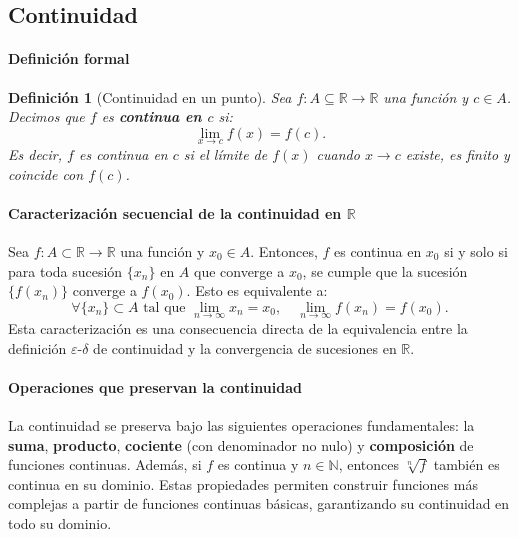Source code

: \documentclass[12pt, a4paper]{article}
\theoremstyle{rioplatense}
\newtheorem{definicion}{Definición}[section]
\begin{document}
\newpage

\subsection{Continuidad}
\paragraph{Definición formal}
\begin{definicion}[Continuidad en un punto]
    Sea $f: A \subseteq \mathbb{R} \to \mathbb{R}$ una función y $c \in A$. Decimos que $f$ es \textbf{continua en $c$} si:
    $$
    \lim_{x \to c} f(x) = f(c).
    $$
    Es decir, $f$ es continua en $c$ si el límite de $f(x)$ cuando $x \to c$ existe, es finito y coincide con $f(c)$.
\end{definicion}

\paragraph{Caracterización secuencial de la continuidad en \(\mathbb{R}\)}
Sea \(f: A \subset \mathbb{R} \to \mathbb{R}\) una función y \(x_0 \in A\). Entonces, \(f\) es continua en \(x_0\) si y solo si para toda sucesión \(\{x_n\}\) en \(A\) que converge a \(x_0\), se cumple que la sucesión \(\{f(x_n)\}\) converge a \(f(x_0)\). Esto es equivalente a:
\[
\forall \{x_n\} \subset A \text{ tal que } \lim_{n \to \infty} x_n = x_0, \quad \lim_{n \to \infty} f(x_n) = f(x_0).
\]
Esta caracterización es una consecuencia directa de la equivalencia entre la definición \(\varepsilon\)-\(\delta\) de continuidad y la convergencia de sucesiones en \(\mathbb{R}\).

\paragraph{Operaciones que preservan la continuidad}
La continuidad se preserva bajo las siguientes operaciones fundamentales: la \textbf{suma}, \textbf{producto}, \textbf{cociente} (con denominador no nulo) y \textbf{composición} de funciones continuas. Además, si \(f\) es continua y \(n \in \mathbb{N}\), entonces \(\sqrt[n]{f}\) también es continua en su dominio. Estas propiedades permiten construir funciones más complejas a partir de funciones continuas básicas, garantizando su continuidad en todo su dominio.
\end{document}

_TASK BRIEF:_ Return exactly the lines of the data, and only those, from the line with "Sea \(f: A \subset" through the last line, inclusive.

_TASK OUTPUT:_
Sea \(f: A \subset \mathbb{R} \to \mathbb{R}\) una función y \(x_0 \in A\). Entonces, \(f\) es continua en \(x_0\) si y solo si para toda sucesión \(\{x_n\}\) en \(A\) que converge a \(x_0\), se cumple que la sucesión \(\{f(x_n)\}\) converge a \(f(x_0)\). Esto es equivalente a:
\[
\forall \{x_n\} \subset A \text{ tal que } \lim_{n \to \infty} x_n = x_0, \quad \lim_{n \to \infty} f(x_n) = f(x_0).
\]
Esta caracterización es una consecuencia directa de la equivalencia entre la definición \(\varepsilon\)-\(\delta\) de continuidad y la convergencia de sucesiones en \(\mathbb{R}\).

\paragraph{Operaciones que preservan la continuidad}
La continuidad se preserva bajo las siguientes operaciones fundamentales: la \textbf{suma}, \textbf{producto}, \textbf{cociente} (con denominador no nulo) y \textbf{composición} de funciones continuas. Además, si \(f\) es continua y \(n \in \mathbb{N}\), entonces \(\sqrt[n]{f}\) también es continua en su dominio. Estas propiedades permiten construir funciones más complejas a partir de funciones continuas básicas, garantizando su continuidad en todo su dominio.
\end{document}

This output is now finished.